There’s still the issue of payu not responding to command line arguments but I should be able to find the problem for this one.
In regards to setting up Interannually Forced runs, are there any quick pointers? Otherwise I’ll have more of a read and then make a new post if/when I get stuck.
I guess you’d probably want to run a segment to line back up with the start of a month, and then resume running segments of at least one month in length from there on.
I think payu prints its submission command when you run it, I think that would be a useful diagnostic to see if it’s setting the correct environment variable, but it’s not making it through. Or perhaps look at the slurm output for a run you expect to continue, and see if it fails to execute the resubmission command.
I don’t think there’s anything automated for this, unfortunately. @ashjbarnes might have some experience with this by now? You can fiddle around with the data_table after a year of running, although I expect FMS might complain about trying to interpolate beyond the end of the year unless everything is set up perfectly on the time axes.

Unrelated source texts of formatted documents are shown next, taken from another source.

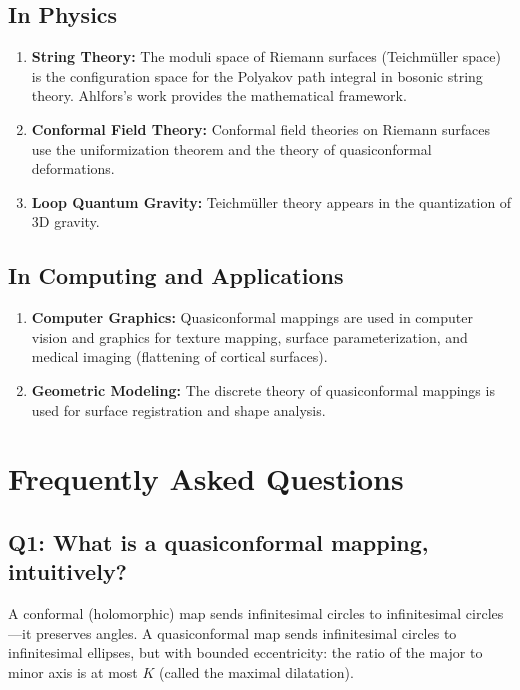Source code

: \subsection{In Physics}

\begin{enumerate}
    \item \textbf{String Theory:} The moduli space of Riemann surfaces (Teichm{\"u}ller space) is the configuration space for the Polyakov path integral in bosonic string theory. Ahlfors's work provides the mathematical framework.
    \item \textbf{Conformal Field Theory:} Conformal field theories on Riemann surfaces use the uniformization theorem and the theory of quasiconformal deformations.
    \item \textbf{Loop Quantum Gravity:} Teichm{\"u}ller theory appears in the quantization of 3D gravity.
\end{enumerate}

\subsection{In Computing and Applications}

\begin{enumerate}
    \item \textbf{Computer Graphics:} Quasiconformal mappings are used in computer vision and graphics for texture mapping, surface parameterization, and medical imaging (flattening of cortical surfaces).
    \item \textbf{Geometric Modeling:} The discrete theory of quasiconformal mappings is used for surface registration and shape analysis.
\end{enumerate}

\section{Frequently Asked Questions}

\subsection*{Q1: What is a quasiconformal mapping, intuitively?}

A conformal (holomorphic) map sends infinitesimal circles to infinitesimal circles---it preserves angles. A quasiconformal map sends infinitesimal circles to infinitesimal ellipses, but with bounded eccentricity: the ratio of the major to minor axis is at most $K$ (called the maximal dilatation).

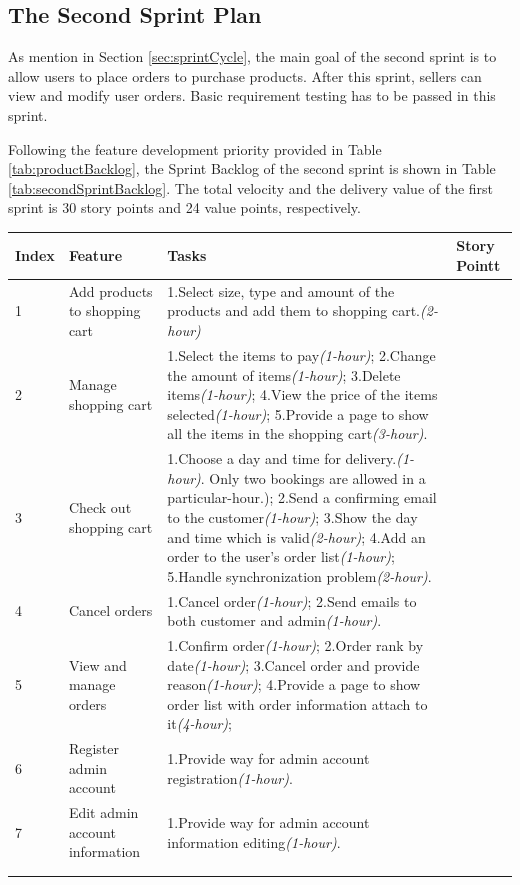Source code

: \documentclass{report}
\begin{document}
\subsection{The Second Sprint Plan}
\label{theSecondSprintPlan}
As mention in Section \ref{sec:sprintCycle}, the main goal of the second sprint is to allow users to place orders to purchase products. After this sprint, sellers can view and modify user orders. Basic requirement testing has to be passed in this sprint.

Following the feature development priority provided in Table \ref{tab:productBacklog}, the Sprint Backlog of the second sprint is shown in Table \ref{tab:secondSprintBacklog}. The total velocity and the delivery value of the first sprint is 30 story points and 24 value points, respectively. 

\begin{tabularx}{0.95\linewidth}{%
  l%
  >{\raggedright\arraybackslash}p{2cm}%
  >{\raggedright\arraybackslash}X%
  >{\raggedright\arraybackslash}p{1cm}}
  \toprule
  Index & Feature & Tasks & Story Pointt\\
  \midrule
  1
  & Add products to shopping cart
  & 1.Select size, type and amount of the products and add them to shopping cart.\textit{(2-hour)}
  & 2
  \\
  \midrule
  2
  & Manage shopping cart
  & 1.Select the items to pay\textit{(1-hour)}; 2.Change the amount of items\textit{(1-hour)}; 3.Delete items\textit{(1-hour)}; 4.View the price of the items selected\textit{(1-hour)}; 5.Provide a page to show all the items in the shopping cart\textit{(3-hour)}.
  & 8
  \\
  \midrule
  3
  & Check out shopping cart
  & 1.Choose a day and time for delivery.\textit{(1-hour)}. Only two bookings are allowed in a particular-hour.); 2.Send a confirming email to the customer\textit{(1-hour)}; 3.Show the day and time which is valid\textit{(2-hour)}; 4.Add an order to the user's order list\textit{(1-hour)}; 5.Handle synchronization problem\textit{(2-hour)}.
  & 8
  \\
  \midrule
  4
  & Cancel orders
  & 1.Cancel order\textit{(1-hour)}; 2.Send emails to both customer and admin\textit{(1-hour)}.
  & 2
  \\
  \midrule
  5
  & View and manage orders
  & 1.Confirm order\textit{(1-hour)}; 2.Order rank by date\textit{(1-hour)}; 3.Cancel order and provide reason\textit{(1-hour)}; 4.Provide a page to show order list with order information attach to it\textit{(4-hour)};
  & 8
  \\
  \midrule
  6
  & Register admin account
  & 1.Provide way for admin account registration\textit{(1-hour)}.
  & 1
  \\
  \midrule
  7
  & Edit admin account information
  & 1.Provide way for admin account information editing\textit{(1-hour)}.
  & 1
  \\
  \bottomrule
  \\
  \caption{The Second Sprint Backlog (May 11 - May 25)}  
  \label{tab:secondSprintBacklog}
\end{tabularx}  
\end{document}
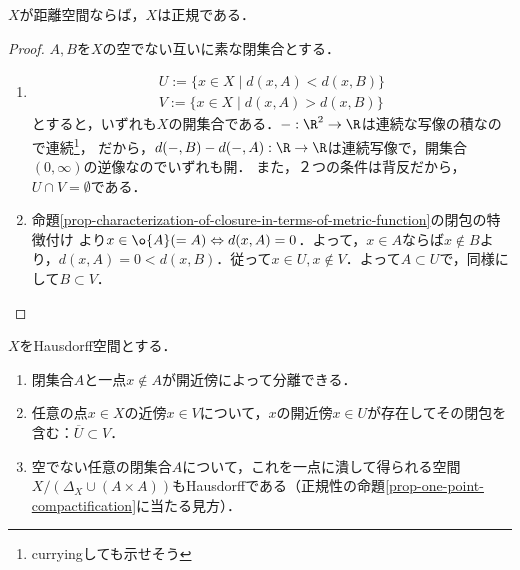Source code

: \documentclass[uplatex,dvipdfmx]{jsreport}
\begin{document}
\begin{proposition}\label{prop-metric-space-is-normal}
    $X$が距離空間ならば，$X$は正規である．
\end{proposition}
\begin{proof}
    $A,B$を$X$の空でない互いに素な閉集合とする．
    \begin{enumerate}
        \item \begin{align*}
            U:=\{x\in X\mid d(x,A)<d(x,B)\}\\
            V:=\{x\in X\mid d(x,A)>d(x,B)\}
        \end{align*}
        とすると，いずれも$X$の開集合である．$-:\R^2\to\R$は連続な写像の積なので連続\footnote{curryingしても示せそう}，
        だから，$d(-,B)-d(-,A):\R\to\R$は連続写像で，開集合$(0,\infty)$の逆像なのでいずれも開．
        また，２つの条件は背反だから，$U\cap V=\emptyset$である．
        \item 命題\ref{prop-characterization-of-closure-in-terms-of-metric-function}の閉包の特徴付け
        より$x\in\o{A}(=A)\Leftrightarrow d(x,A)=0$．よって，$x\in A$ならば$x\notin B$より，$d(x,A)=0<d(x,B)$．従って$x\in U,x\notin V$．よって$A\subset U$で，同様にして$B\subset V$．
    \end{enumerate}
\end{proof}

\begin{proposition}[正則性の特徴付け]
    $X$をHausdorff空間とする．
    \begin{enumerate}
        \item 閉集合$A$と一点$x\notin A$が開近傍によって分離できる．
        \item 任意の点$x\in X$の近傍$x\in V$について，$x$の開近傍$x\in U$が存在してその閉包を含む：$\overline{U}\subset V$．
        \item 空でない任意の閉集合$A$について，これを一点に潰して得られる空間$X/(\Delta_X\cup(A\times A))$もHausdorffである（正規性の命題\ref{prop-one-point-compactification}に当たる見方）．
    \end{enumerate}
\end{proposition}
\end{document}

What I’ve done in the automated pipeline is to reset the calendar of all my forcing files to be DAYS SINCE your experiment start date. I don’t yet know whether this will mess other things up, but at least it handles issues related to calendar type (unless, god forbid, you trip to run your model on an actual leap year)
I haven’t automated data_table modification for IAF runs though and probably won’t. It would be awesome if someone put this functionality into the pipeline though!
If we use a sufficiently modern version of FMS, with -Duse_yaml specified when building, it actually supports a data_table.yaml. That would be pretty easy to process with Python-based tools if necessary. I’m not sure about how to automatically grab the date from the current/latest run though. Otherwise, just replacing a sentinel value like YEAR from a template file is easy enough.